No son plumas, pero sirven para ellas...

Me cumple, una vez más, presentar un espléndido trabajo de mi querido amigo Leonardo que, en esta ocasión, ha hecho un loable esfuerzo por hacer un impresionante recorrido por todo tipo de herramientas relacionadas con el uso y el mantenimiento de las estilográficas. Creo que se trata de un tema de enorme interés práctico pues no hay aficionado que, en uno u otro momento, no necesite llevar a cabo algún tipo de trabajo para el que necesitaremos herramientas, y la recopilación que nos presenta Leonardo es de gran claridad e incontestable utilidad.



NO SON PLUMAS, PERO SIRVEN PARA ELLAS

Por: Leonardo Izaguirre Barrios


En esta entrada que he tenido el atrevimiento de hacer para el Pajarete y sus distinguitos lectores, he querido mostrar algunos elementos cotidianos que sirven para arreglar, apañar y hacer de las plumas estilográficas instrumentos que continúen con vida.

Es evidente que existen multitud de implementos e instrumental que no ha sido diseñado específicamente para manipular o reparar estilográficas y que se emplean en las reparaciones de estas: Alicates, pinzas de electricistas, adhesivos y pegamentos de todo tipo, maquinas pulidoras, microtaladros, recipientes ultrasónicos y pare de contar.
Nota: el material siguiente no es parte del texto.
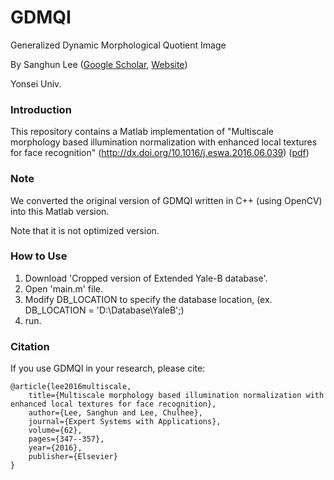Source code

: # GDMQI
Generalized Dynamic Morphological Quotient Image

By Sanghun Lee ([Google Scholar](https://scholar.google.co.kr/citations?user=T9U4lCUAAAAJ), [Website](http://web.yonsei.ac.kr/nica))

Yonsei Univ.


### Introduction

This repository contains a Matlab implementation of "Multiscale morphology based illumination normalization with enhanced local textures for face recognition" (http://dx.doi.org/10.1016/j.eswa.2016.06.039) ([pdf](https://www.researchgate.net/profile/Sanghun_Lee14/publication/304144886_Multiscale_morphology_based_illumination_normalization_with_enhanced_local_textures_for_face_recognition/links/577b8da708aec3b7433656a3.pdf))


### Note

We converted the original version of GDMQI written in C++ (using OpenCV) into this Matlab version.

Note that it is not optimized version.


### How to Use

1. Download 'Cropped version of Extended Yale-B database'.
2. Open 'main.m' file.
3. Modify DB_LOCATION to specify the database location, (ex. DB_LOCATION = 'D:\Database\YaleB\';) 
4. run.


### Citation
If you use GDMQI in your research, please cite:

	@article{lee2016multiscale,
		title={Multiscale morphology based illumination normalization with enhanced local textures for face recognition},
		author={Lee, Sanghun and Lee, Chulhee},
		journal={Expert Systems with Applications},
		volume={62},
		pages={347--357},
		year={2016},
		publisher={Elsevier}
	}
Esta revisión no trata de eso; trata más bien de dar una mirada a algunos elementos casi cotidianos, y algunos de usos específicos en otras profesiones, que nos serán útiles en las reparaciones de nuestras queridas compañeras. 

En primer lugar debo comenzar por decir que esta no es una entrada dedicada solo a los que se atreven a hacer reparaciones en sus estilográficas, sino que es una mirada curiosa para los que son “másters” en la materia y para los que no se han atrevido jamás. 
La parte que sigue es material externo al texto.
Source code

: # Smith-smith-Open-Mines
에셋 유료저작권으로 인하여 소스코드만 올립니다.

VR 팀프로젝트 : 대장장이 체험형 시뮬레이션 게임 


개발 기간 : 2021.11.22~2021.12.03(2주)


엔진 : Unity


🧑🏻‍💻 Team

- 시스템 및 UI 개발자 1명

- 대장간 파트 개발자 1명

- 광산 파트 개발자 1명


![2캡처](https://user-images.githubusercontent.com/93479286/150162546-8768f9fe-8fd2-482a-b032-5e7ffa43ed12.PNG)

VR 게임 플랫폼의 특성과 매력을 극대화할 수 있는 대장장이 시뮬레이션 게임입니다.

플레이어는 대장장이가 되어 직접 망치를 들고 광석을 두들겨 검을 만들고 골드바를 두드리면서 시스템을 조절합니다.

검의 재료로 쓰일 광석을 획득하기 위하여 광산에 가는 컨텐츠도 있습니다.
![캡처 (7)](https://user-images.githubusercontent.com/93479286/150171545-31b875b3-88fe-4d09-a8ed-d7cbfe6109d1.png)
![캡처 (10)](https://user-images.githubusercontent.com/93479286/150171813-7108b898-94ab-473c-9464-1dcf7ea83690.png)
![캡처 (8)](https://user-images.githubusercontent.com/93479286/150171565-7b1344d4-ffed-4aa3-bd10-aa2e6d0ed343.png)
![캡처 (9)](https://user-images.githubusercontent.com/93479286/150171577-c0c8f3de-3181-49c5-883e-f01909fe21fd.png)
Siempre recomiendo, y sobre todo cuando se trata de estilográficas muy costosas, acudir a expertos. Pero habrá alguna cosilla que podamos resolver y seguramente la solución está a nuestra vuelta de ojo.

La pinza más conocida por los aficionados, y que pertenece al mundo de la especialidad médica “otorrinolaringología”, y tiene gran uso en las reparaciones de estilográficas es la Pinza de Hartman. 


También conocida con pinza para cuerpo extraño, se usa más que nada para extraer los sacos de látex cristalizados o no, de diferentes estilográficas. En todos aquellos sitios en que la función de agarre deba realizarse a distancia en un medio de espacio confinado, esta pinza es capaz de llegar hasta allí y capturar el elemento a ser extraído. Un ejemplo de ello, el diafragma de la Parker 51 Vacumatic o los sacos de Sheaffer con sistema Touch Down o Snorkel

Del mundo de los odontólogos nos vienen cantidad de implementos que son muy útiles para reparar nuestras estilográficas, desde pegamentos y resinas, hasta instrumental. Es el caso de los estiletes de limpieza dental.


Los hay semi-romos, afilados y con forma terminal de cuchara. Yo en particular recomiendo los semi-romos para funciones como limpieza de los espacios circundantes del tetón de los restos de sacos vitrificados, excesos de “shellac”, etc. Pero donde encuentra mejor función para mí, es en la extracción y colocación de la junta tórica de los cuerpos de Sheaffer snorkel o Touch Down

Todos sabemos que una “Pera” para extracción de gleras o secreciones mucosas en los bebes, es ideal para la limpieza profunda de la zona de la boquilla en las estilográficas con sistema de carga removible (cartucho o convertidor)


Recortar con tijera las cerdas de un cepillo de dientes es especialmente útil para la limpieza de las branquias de los alimentadores y las celdas de los colectores. Al estar más cortos adquieren mayor fuerza de arrastre y será más eficiente. Los medios mecánicos y el agua pura a temperatura normal, son mis utensilios preferidos para tal fin.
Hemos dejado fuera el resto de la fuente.